### Task item
Show every line below where "execution" can be found.

### Data to process

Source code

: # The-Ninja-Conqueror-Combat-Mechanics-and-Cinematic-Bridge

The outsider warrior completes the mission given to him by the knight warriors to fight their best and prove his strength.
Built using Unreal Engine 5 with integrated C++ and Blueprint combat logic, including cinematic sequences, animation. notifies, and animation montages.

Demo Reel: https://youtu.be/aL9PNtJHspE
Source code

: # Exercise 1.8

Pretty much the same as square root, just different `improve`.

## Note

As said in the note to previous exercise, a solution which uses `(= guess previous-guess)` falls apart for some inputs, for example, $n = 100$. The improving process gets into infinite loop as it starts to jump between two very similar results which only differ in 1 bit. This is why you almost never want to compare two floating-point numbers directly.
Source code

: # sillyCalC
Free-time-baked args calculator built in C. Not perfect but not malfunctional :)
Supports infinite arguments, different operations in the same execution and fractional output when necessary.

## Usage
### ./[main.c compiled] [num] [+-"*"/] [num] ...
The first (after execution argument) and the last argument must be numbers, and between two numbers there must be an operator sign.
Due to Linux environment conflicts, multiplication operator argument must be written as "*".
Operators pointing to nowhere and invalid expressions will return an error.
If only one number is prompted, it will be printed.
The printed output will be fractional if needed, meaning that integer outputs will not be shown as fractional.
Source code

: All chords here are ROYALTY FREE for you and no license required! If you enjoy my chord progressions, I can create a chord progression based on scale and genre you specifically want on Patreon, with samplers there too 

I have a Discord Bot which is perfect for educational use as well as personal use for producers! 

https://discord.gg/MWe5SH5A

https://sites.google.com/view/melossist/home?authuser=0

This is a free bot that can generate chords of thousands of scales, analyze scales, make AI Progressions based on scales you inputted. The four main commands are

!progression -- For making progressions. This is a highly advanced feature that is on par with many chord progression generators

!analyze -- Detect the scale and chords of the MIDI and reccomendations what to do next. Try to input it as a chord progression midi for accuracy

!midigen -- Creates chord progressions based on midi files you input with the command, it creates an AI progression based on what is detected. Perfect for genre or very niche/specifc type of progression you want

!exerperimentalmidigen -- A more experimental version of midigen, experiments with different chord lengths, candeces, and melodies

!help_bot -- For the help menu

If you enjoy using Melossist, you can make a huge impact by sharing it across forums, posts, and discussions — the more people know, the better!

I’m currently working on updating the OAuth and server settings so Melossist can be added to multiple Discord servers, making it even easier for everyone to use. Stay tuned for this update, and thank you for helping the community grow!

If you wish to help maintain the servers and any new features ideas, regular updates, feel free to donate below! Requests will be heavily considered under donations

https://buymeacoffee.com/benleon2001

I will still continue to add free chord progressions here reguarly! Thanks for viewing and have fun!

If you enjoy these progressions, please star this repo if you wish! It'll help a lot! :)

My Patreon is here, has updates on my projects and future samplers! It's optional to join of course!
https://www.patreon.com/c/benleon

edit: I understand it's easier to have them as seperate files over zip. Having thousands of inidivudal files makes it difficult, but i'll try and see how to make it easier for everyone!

### Task result
Supports infinite arguments, different operations in the same execution and fractional output when necessary.
The first (after execution argument) and the last argument must be numbers, and between two numbers there must be an operator sign.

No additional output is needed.